I want to use deepspeed for inference but i am not able to correctly load the model using deepspeed. As per my understanding of theory, deepspeed should load all the model weights on cpu or Nvme. But whenever i run this scipt(Attached with this message), All the model weights are first loaded on the CPU and then it straight transfers model weight on GPU and it runs CUDA out of memory. The command i am using to run the code below:
RUN: deepspeed --num_gpus 1 deepspeed_test.py
System Requirements: I am using 24gb GPU and CPU with 100 GB ram. Model: llama-13b
This is the piece of code, I am using:
import os import deepspeed import torch from transformers import pipeline
local_rank = int(os.getenv('LOCAL_RANK', '0')) world_size = int(os.getenv('WORLD_SIZE', '1')) generator = pipeline('text-generation', model='model_path/llama-13b/')

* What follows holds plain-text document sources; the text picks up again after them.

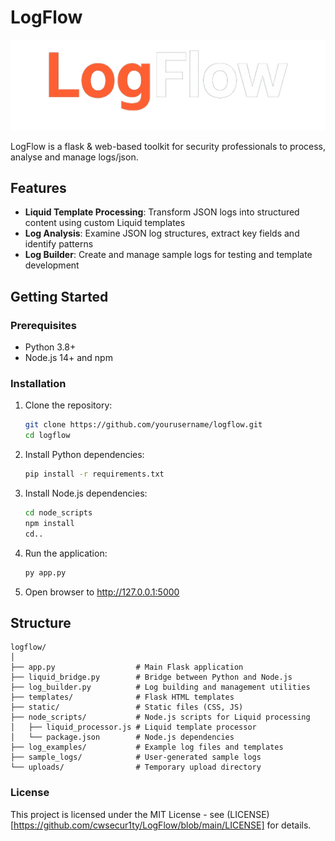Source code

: # LogFlow

![LogFlow Logo](images/logflow_logo.png)

LogFlow is a flask & web-based toolkit for security professionals to process, analyse and manage logs/json.

## Features

- **Liquid Template Processing**: Transform JSON logs into structured content using custom Liquid templates
- **Log Analysis**: Examine JSON log structures, extract key fields and identify patterns
- **Log Builder**: Create and manage sample logs for testing and template development

## Getting Started

### Prerequisites

- Python 3.8+
- Node.js 14+ and npm

### Installation

1. Clone the repository:
   ```bash
   git clone https://github.com/yourusername/logflow.git
   cd logflow
   ```
2. Install Python dependencies:
   ```bash
   pip install -r requirements.txt
   ```
3. Install Node.js dependencies:
   ```bash
   cd node_scripts
   npm install
   cd..
   ```
4. Run the application:
   ```bash
   py app.py
   ```
5. Open browser to http://127.0.0.1:5000

## Structure
```
logflow/
│
├── app.py                  # Main Flask application
├── liquid_bridge.py        # Bridge between Python and Node.js
├── log_builder.py          # Log building and management utilities
├── templates/              # Flask HTML templates
├── static/                 # Static files (CSS, JS)
├── node_scripts/           # Node.js scripts for Liquid processing
│   ├── liquid_processor.js # Liquid template processor
│   └── package.json        # Node.js dependencies
├── log_examples/           # Example log files and templates
├── sample_logs/            # User-generated sample logs
└── uploads/                # Temporary upload directory
```
### License

This project is licensed under the MIT License - see (LICENSE)[https://github.com/cwsecur1ty/LogFlow/blob/main/LICENSE] for details.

generator.model = deepspeed.init_inference(generator.model, mp_size=world_size, dtype=torch.half, replace_method = 'auto', replace_with_kernel_inject=True)
string = generator("DeepSpeed is", do_sample=True, min_length=50) if not torch.distributed.is_initialized() or torch.distributed.get_rank() == 0: print(string)
Please help me out with this, As you are well aware of the functionalities.